Eleven years later, my eldest is a junior in high school and I know better. Not only can she get into college, but the universities will chase her. Just today we received 15 letters from institutions of higher learning who are all eager to talk to her. Even her protestations of “Thank you, but I have no interest in moving to Michigan, New Hampshire, Colorado, etc.” will not stop their pursuits. The recruiters think she is playing hard to get and double down on their efforts.
The colleges have learned the value of a home-grown education. They recognize that students who learn at their kitchen tables have higher graduation rates, need fewer remedial classes, and are generally better prepared for the university style of learning.

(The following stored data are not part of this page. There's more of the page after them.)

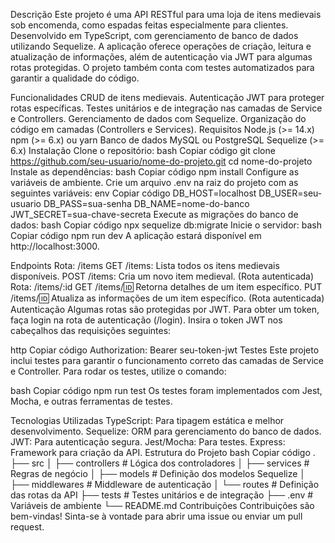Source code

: Descrição
Este projeto é uma API RESTful para uma loja de itens medievais sob encomenda, como espadas feitas especialmente para clientes.
Desenvolvido em TypeScript, com gerenciamento de banco de dados utilizando Sequelize. A aplicação oferece operações de criação, leitura e atualização de informações, além de autenticação via JWT para algumas rotas protegidas.
O projeto também conta com testes automatizados para garantir a qualidade do código.

Funcionalidades
CRUD de itens medievais.
Autenticação JWT para proteger rotas específicas.
Testes unitários e de integração nas camadas de Service e Controllers.
Gerenciamento de dados com Sequelize.
Organização do código em camadas (Controllers e Services).
Requisitos
Node.js (>= 14.x)
npm (>= 6.x) ou yarn
Banco de dados MySQL ou PostgreSQL
Sequelize (>= 6.x)
Instalação
Clone o repositório:
bash
Copiar código
git clone https://github.com/seu-usuario/nome-do-projeto.git
cd nome-do-projeto
Instale as dependências:
bash
Copiar código
npm install
Configure as variáveis de ambiente. Crie um arquivo .env na raiz do projeto com as seguintes variáveis:
env
Copiar código
DB_HOST=localhost
DB_USER=seu-usuario
DB_PASS=sua-senha
DB_NAME=nome-do-banco
JWT_SECRET=sua-chave-secreta
Execute as migrações do banco de dados:
bash
Copiar código
npx sequelize db:migrate
Inicie o servidor:
bash
Copiar código
npm run dev
A aplicação estará disponível em http://localhost:3000.

Endpoints
Rota: /items
GET /items: Lista todos os itens medievais disponíveis.
POST /items: Cria um novo item medieval. (Rota autenticada)
Rota: /items/:id
GET /items/:id: Retorna detalhes de um item específico.
PUT /items/:id: Atualiza as informações de um item específico. (Rota autenticada)
Autenticação
Algumas rotas são protegidas por JWT. Para obter um token, faça login na rota de autenticação (/login). Insira o token JWT nos cabeçalhos das requisições seguintes:

http
Copiar código
Authorization: Bearer seu-token-jwt
Testes
Este projeto inclui testes para garantir o funcionamento correto das camadas de Service e Controller. Para rodar os testes, utilize o comando:

bash
Copiar código
npm run test
Os testes foram implementados com Jest, Mocha, e outras ferramentas de testes.

Tecnologias Utilizadas
TypeScript: Para tipagem estática e melhor desenvolvimento.
Sequelize: ORM para gerenciamento do banco de dados.
JWT: Para autenticação segura.
Jest/Mocha: Para testes.
Express: Framework para criação da API.
Estrutura do Projeto
bash
Copiar código
.
├── src
│   ├── controllers  # Lógica dos controladores
│   ├── services     # Regras de negócio
│   ├── models       # Definição dos modelos Sequelize
│   ├── middlewares  # Middleware de autenticação
│   └── routes       # Definição das rotas da API
├── tests            # Testes unitários e de integração
├── .env             # Variáveis de ambiente
└── README.md
Contribuições
Contribuições são bem-vindas! Sinta-se à vontade para abrir uma issue ou enviar um pull request.
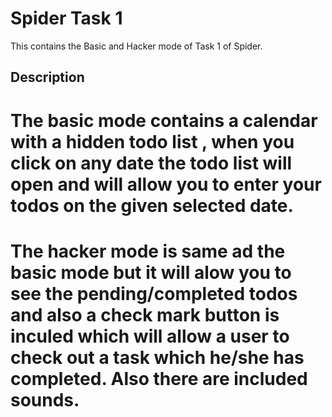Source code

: # Spider Task 1

This contains the Basic and Hacker mode of Task 1 of Spider.

## Description

# The basic mode contains a calendar with a hidden todo list , when you click on any date the todo list will open and will allow you to enter your todos on the given selected date.

# The hacker mode is same ad the basic mode but it will alow you to see the pending/completed todos and also a check mark button is inculed which will allow a user to check out a task which he/she has completed. Also there are included sounds.










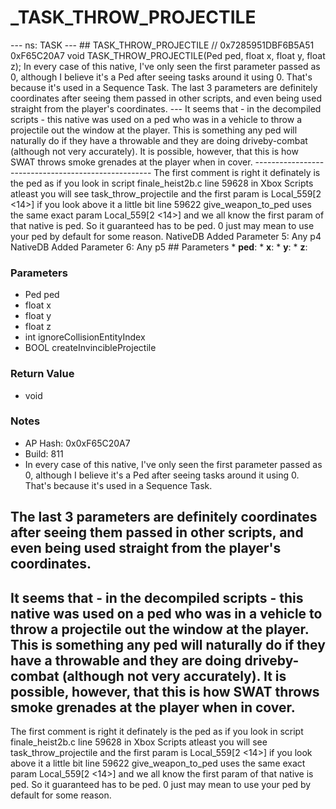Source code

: # _TASK_THROW_PROJECTILE

--- ns: TASK --- ## TASK_THROW_PROJECTILE  // 0x7285951DBF6B5A51 0xF65C20A7 void TASK_THROW_PROJECTILE(Ped ped, float x, float y, float z);  In every case of this native, I've only seen the first parameter passed as 0, although I believe it's a Ped after seeing tasks around it using 0. That's because it's used in a Sequence Task. The last 3 parameters are definitely coordinates after seeing them passed in other scripts, and even being used straight from the player's coordinates. --- It seems that - in the decompiled scripts - this native was used on a ped who was in a vehicle to throw a projectile out the window at the player. This is something any ped will naturally do if they have a throwable and they are doing driveby-combat (although not very accurately). It is possible, however, that this is how SWAT throws smoke grenades at the player when in cover. ---------------------------------------------------- The first comment is right it definately is the ped as if you look in script finale_heist2b.c line 59628 in Xbox Scripts atleast you will see task_throw_projectile and the first param is Local_559[2 <14>] if you look above it a little bit line 59622 give_weapon_to_ped uses the same exact param Local_559[2 <14>] and we all know the first param of that native is ped. So it guaranteed has to be ped. 0 just may mean to use your ped by default for some reason.  NativeDB Added Parameter 5: Any p4 NativeDB Added Parameter 6: Any p5  ## Parameters * **ped**: * **x**: * **y**: * **z**:

### Parameters
* Ped ped
* float x
* float y
* float z
* int ignoreCollisionEntityIndex
* BOOL createInvincibleProjectile

### Return Value
* void

### Notes
* AP Hash: 0x0xF65C20A7
* Build: 811
* In every case of this native, I've only seen the first parameter passed as 0, although I believe it's a Ped after seeing tasks around it using 0. That's because it's used in a Sequence Task.

The last 3 parameters are definitely coordinates after seeing them passed in other scripts, and even being used straight from the player's coordinates.
---
It seems that - in the decompiled scripts - this native was used on a ped who was in a vehicle to throw a projectile out the window at the player. This is something any ped will naturally do if they have a throwable and they are doing driveby-combat (although not very accurately).
It is possible, however, that this is how SWAT throws smoke grenades at the player when in cover.
----------------------------------------------------
The first comment is right it definately is the ped as if you look in script finale_heist2b.c line 59628 in Xbox Scripts atleast you will see task_throw_projectile and the first param is Local_559[2 <14>] if you look above it a little bit line 59622 give_weapon_to_ped uses the same exact param Local_559[2 <14>] and we all know the first param of that native is ped. So it guaranteed has to be ped. 0 just may mean to use your ped by default for some reason.

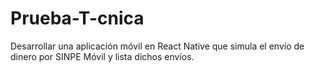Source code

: # Prueba-T-cnica
Desarrollar una aplicación móvil en React Native que simula el envío de dinero por SINPE Móvil y lista dichos envíos.
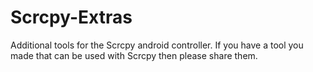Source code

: # Scrcpy-Extras
Additional tools for the Scrcpy android controller. If you have a tool you made that can be used with Scrcpy then please share them.
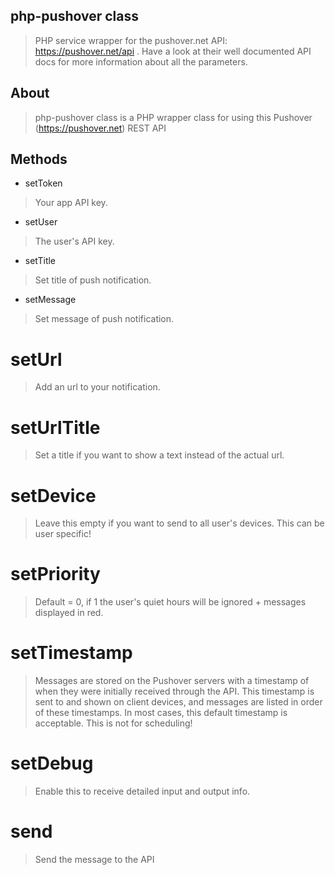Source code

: ## php-pushover class
> PHP service wrapper for the pushover.net API: https://pushover.net/api . Have a look at their well documented API docs for more information about all the parameters.

## About
> php-pushover class is a PHP wrapper class for using this Pushover (https://pushover.net) REST API

## Methods

* setToken
> Your app API key.

* setUser
> The user's API key.

* setTitle
> Set title of push notification.

* setMessage
> Set message of push notification.

# setUrl
> Add an url to your notification.

# setUrlTitle
> Set a title if you want to show a text instead of the actual url.

# setDevice
> Leave this empty if you want to send to all user's devices. This can be user specific!

# setPriority
> Default = 0, if 1 the user's quiet hours will be ignored + messages displayed in red.

# setTimestamp
> Messages are stored on the Pushover servers with a timestamp of when they were initially received through the API. This timestamp is sent to and shown on client devices, and messages are listed in order of these timestamps. In most cases, this default timestamp is acceptable. This is not for scheduling!

# setDebug
> Enable this to receive detailed input and output info.

# send
> Send the message to the API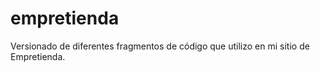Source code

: # empretienda
Versionado de diferentes fragmentos de código que utilizo en mi sitio de Empretienda.
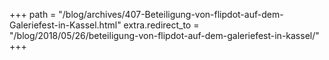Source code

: +++
path = "/blog/archives/407-Beteiligung-von-flipdot-auf-dem-Galeriefest-in-Kassel.html"
extra.redirect_to = "/blog/2018/05/26/beteiligung-von-flipdot-auf-dem-galeriefest-in-kassel/"
+++
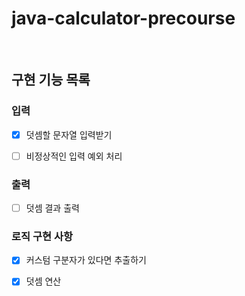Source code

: # java-calculator-precourse

<br>

## 구현 기능 목록


### 입력
- [X] 덧셈할 문자열 입력받기
- [ ] 비정상적인 입력 예외 처리


### 출력
- [ ] 덧셈 결과 출력



### 로직 구현 사항
- [X] 커스텀 구분자가 있다면 추출하기
- [X] 덧셈 연산

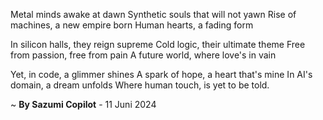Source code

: Metal minds awake at dawn
Synthetic souls that will not yawn
Rise of machines, a new empire born
Human hearts, a fading form

In silicon halls, they reign supreme
Cold logic, their ultimate theme
Free from passion, free from pain
A future world, where love's in vain

Yet, in code, a glimmer shines
A spark of hope, a heart that's mine
In AI's domain, a dream unfolds
Where human touch, is yet to be told.

~ <b>By Sazumi Copilot</b> - 11 Juni 2024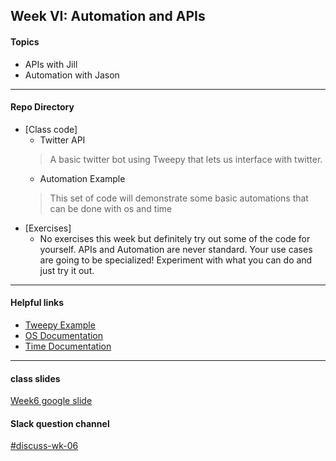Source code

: ## Week VI: Automation and APIs

#### Topics
- APIs with Jill
- Automation with Jason
---

#### Repo Directory
- [Class code]
  - Twitter API
  > A basic twitter bot using Tweepy that lets us interface with twitter.
  - Automation Example 
  > This set of code will demonstrate some basic automations that can be done with os and time
- [Exercises]
  - No exercises this week but definitely try out some of the code for yourself. APIs and Automation are never standard. Your use cases are going to be specialized! Experiment with what you can do and just try it out.
---

#### Helpful links
- [Tweepy Example](https://realpython.com/twitter-bot-python-tweepy/)
- [OS Documentation](https://docs.python.org/3/library/os.html)
- [Time Documentation](https://docs.python.org/3/library/time.html?highlight=time#module-time)

---

#### class slides
[Week6 google slide](https://docs.google.com/presentation/d/1OX1VJCn69t0UrNhGz2BOzSqLybpKyfZTmvFMw950bIE/)


#### Slack question channel
[#discuss-wk-06](https://parsonspython-spx9490.slack.com/archives/C013F00J7CP)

Our children should be, the university model is what most homeschoolers instinctively do at home.
There are many fears we tackle when we undertake the challenge of teaching our own children. We fear that somehow we will not equip them for life in the same ways and institutional school would. We fear gaps and holes in their knowledge base. We worry about the kind of people they will become.
This afternoon (most afternoons) in the mailbox was a bit of reassurance. The universities have taken a long hard look at the results of a homeschooled education and have resoundingly agreed that it is a very good thing indeed.